Forse, solo i parenti, gli amici e chi gli era vicino possono sapere quanto grande fosse il cuore di Carlo Latilla, il giovane
bitontino che ha perduto la vita ieri, su una strada maledetta come la statale
100.
A noi, che non lo conoscevamo, è bastato leggere un commento sulla nostra pagina Fb – Facebook, l’agorà contemporanea, a quando fasulla, a quando autentica, come stavolta – per comprenderne la caratura morale: “Morto per
aiutare gli altri, tipico di Carletto”.
E adesso chi lo va a dire – sarebbe
meglio: gridare – al mondo, a chi ci governa, ai politici ingordi di tutto, a chi sta rubando il sogno ai
ragazzi, a chi vuole abolire l’articolo 18 perché anacronistico, a chi trova una occupazione soltanto a chi è raccomandato, che il nostro
concittadino stava andando in una città comunque lontana da Bitonto per un
colloquio di lavoro?
Già, a 27 anni era ancora in cerca di un domani e non
esitava – pensiamo, purtroppo – a fare quelle sedute persino un po’ tristi dinanzi ai
soliti gestoridellerisorseumanesorridentieincravattati che concludono tutto con
uno splendido e pilatesco “le faremo sapere”.

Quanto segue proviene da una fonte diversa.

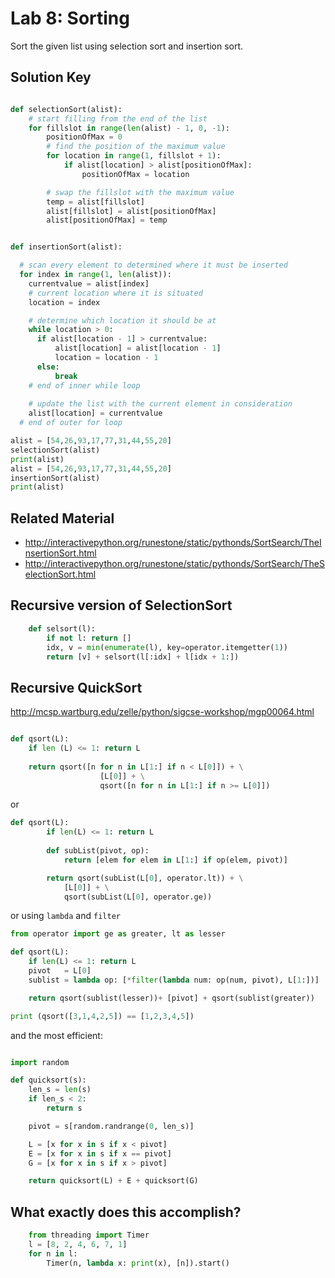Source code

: # Lab 8: Sorting
Sort the given list using selection sort and insertion sort. 


## Solution Key 

```python

def selectionSort(alist):
    # start filling from the end of the list
    for fillslot in range(len(alist) - 1, 0, -1):
        positionOfMax = 0
        # find the position of the maximum value
        for location in range(1, fillslot + 1):
            if alist[location] > alist[positionOfMax]:
                positionOfMax = location

        # swap the fillslot with the maximum value
        temp = alist[fillslot]
        alist[fillslot] = alist[positionOfMax]
        alist[positionOfMax] = temp


def insertionSort(alist):

  # scan every element to determined where it must be inserted
  for index in range(1, len(alist)):
	currentvalue = alist[index]
	# current location where it is situated
	location = index

	# determine which location it should be at 
	while location > 0:
	  if alist[location - 1] > currentvalue:
	      alist[location] = alist[location - 1]
	      location = location - 1
	  else:
		  break
	# end of inner while loop 
	 
	# update the list with the current element in consideration
	alist[location] = currentvalue
  # end of outer for loop

alist = [54,26,93,17,77,31,44,55,20]
selectionSort(alist)
print(alist)
alist = [54,26,93,17,77,31,44,55,20]
insertionSort(alist)
print(alist)

```

## Related Material 

- http://interactivepython.org/runestone/static/pythonds/SortSearch/TheInsertionSort.html
- http://interactivepython.org/runestone/static/pythonds/SortSearch/TheSelectionSort.html



## Recursive version of SelectionSort 

```python
	def selsort(l):
	    if not l: return []
	    idx, v = min(enumerate(l), key=operator.itemgetter(1))
	    return [v] + selsort(l[:idx] + l[idx + 1:])
```

## Recursive QuickSort 

http://mcsp.wartburg.edu/zelle/python/sigcse-workshop/mgp00064.html

```python 

def qsort(L): 
	if len (L) <= 1: return L
	
	return qsort([n for n in L[1:] if n < L[0]]) + \
					[L[0]] + \
					qsort([n for n in L[1:] if n >= L[0]])

```

or 
```python
def qsort(L):
		if len(L) <= 1: return L
		
		def subList(pivot, op):
			return [elem for elem in L[1:] if op(elem, pivot)]

		return qsort(subList(L[0], operator.lt)) + \
			[L[0]] + \
			qsort(subList(L[0], operator.ge))

```

or using `lambda` and `filter`

```python
from operator import ge as greater, lt as lesser

def qsort(L): 
    if len(L) <= 1: return L
    pivot   = L[0]
    sublist = lambda op: [*filter(lambda num: op(num, pivot), L[1:])]

    return qsort(sublist(lesser))+ [pivot] + qsort(sublist(greater))

print (qsort([3,1,4,2,5]) == [1,2,3,4,5])
```

and the most efficient: 

```python 

import random

def quicksort(s):
    len_s = len(s)
    if len_s < 2:
        return s

    pivot = s[random.randrange(0, len_s)]

    L = [x for x in s if x < pivot]
    E = [x for x in s if x == pivot]
    G = [x for x in s if x > pivot]

    return quicksort(L) + E + quicksort(G)

```

## What exactly does this accomplish? 


```python 
	from threading import Timer
	l = [8, 2, 4, 6, 7, 1]
	for n in l:
	    Timer(n, lambda x: print(x), [n]).start()
```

Era su quella pericolosissima lingua
d’asfalto che in massa percorrono mezzi d’ogni foggia, mentre l’autostrada
parallela è praticamente deserta ogni giorno, quando s’è fermato per dare una
mano ad alcune persone rimaste con l’auto in panne.
Poi, l’impatto tragico.
Un
attimo, fugace ed eterno, che ha portato via con atroce violenza Carletto a chi lo amava e lo
amerà per sempre.
No, non può passare con rapide dieci righe in
cronaca una morte così ingiusta e assurda.
Epperò, grandissima, straordinaria, meravigliosa,
soprattutto nell’Italia di oggi e nella Bitonto in cui viviamo.
Lì dove
dominano tutto indifferenza, arrivismo, cinismo, menefreghismo, opportunismo, egoismo e
tutti gli ismi più orrendi che possiate immaginare, Carlo, un bitontino, sì un
cittadino di quella che molti ritengono un crogiolo di malavita e mestizie
varie, voleva solo lavorare e ha donato la sua esistenza per aiutare degli
sconosciuti.
Ecco, vorrei che quest’articolo fosse lungo soltanto un minuto.
Un minuto di silenzio per non dimenticare l’alto
sacrificio di questo piccolo eroe dei giorni nostri e per offrire una dolce
carezza a chi lo aveva caro.
Piangete, piangete pure la grande anima di
Carlo.
Le lacrime siano lavacro consolatore per il vostro sterminato dolore.
Ma, poi, guardate
bene nel presepe del vostro cuore.
C’è un angelo in più. Di quelli veri.